Он щелкнул пальцами, и птицы на хорах снова запели, каждая дрожащая нота наполняла ледяной зал своим чистым совершенством. Автоматоны задвигались в такт музыке.
Это походило на огромные часы с движущимися фигурками.
– Кэти, ты считаешь меня красивым? – спросил Лаон, пока мы наблюдали за кружившимися вокруг нас танцорами.
Ответ сорвался с языка прежде, чем я успела его удержать, и прозвучал без малейшего сомнения:
– Нет.
Брат нахмурился.
– Не хотела, чтобы вышло так жестоко, Лаон, – сказала я. – Это глупый вопрос. Я не смотрела на тебя…
Поймав его взгляд, я склонила голову набок и неуверенно улыбнулась. Затем погладила брату нахмуренный лоб холодными пальцами и заправила прядь его темных волос за ухо. Шагнула к нему, чтобы лучше разглядеть. От непривычной близости у меня на щеках вспыхнул румянец. Не спрашивая разрешения, я потянулась и развязала ленту его маски. Та упала у Лаона с лица, а я все смотрела. Впервые за очень долгое время просто смотрела на лицо брата. Это было странно, ведь оно казалось мне таким знакомым, но что-то скрывалось за его настроением и переменами, что-то было в тонком изгибе рта и сиянии глаз.

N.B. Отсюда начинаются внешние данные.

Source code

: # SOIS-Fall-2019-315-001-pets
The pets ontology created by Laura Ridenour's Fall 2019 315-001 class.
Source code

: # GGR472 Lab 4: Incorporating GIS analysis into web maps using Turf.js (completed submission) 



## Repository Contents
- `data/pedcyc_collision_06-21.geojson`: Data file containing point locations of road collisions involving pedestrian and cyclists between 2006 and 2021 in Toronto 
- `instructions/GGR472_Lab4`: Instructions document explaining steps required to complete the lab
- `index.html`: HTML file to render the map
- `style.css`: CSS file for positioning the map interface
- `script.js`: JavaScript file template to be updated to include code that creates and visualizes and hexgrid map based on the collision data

И вот я попыталась увидеть Лаона глазами незнакомки. Как бы другая оценила его большие голубые глаза, длинные каштановые ресницы, гордый рот?
Его лицо, конечно, притягивало взгляд. Чистые, ясные черты, напоминавшие о классических статуях, твердая линия подбородка и прямой нос, широкий лоб, бесцветный и неподвижный, словно выточенный из мрамора. Я с готовностью увидела в нем собственное отражение, но если мой вариант нес в себе некую нелестную шероховатость, его обладал совершенством и гармонией. Это были мои тусклые глаза, но более ясные и голубые, мои кудри, но более мягкие, мои губы, но более полные.
Посчитает ли его незнакомка таким же красивым, каким считаю я?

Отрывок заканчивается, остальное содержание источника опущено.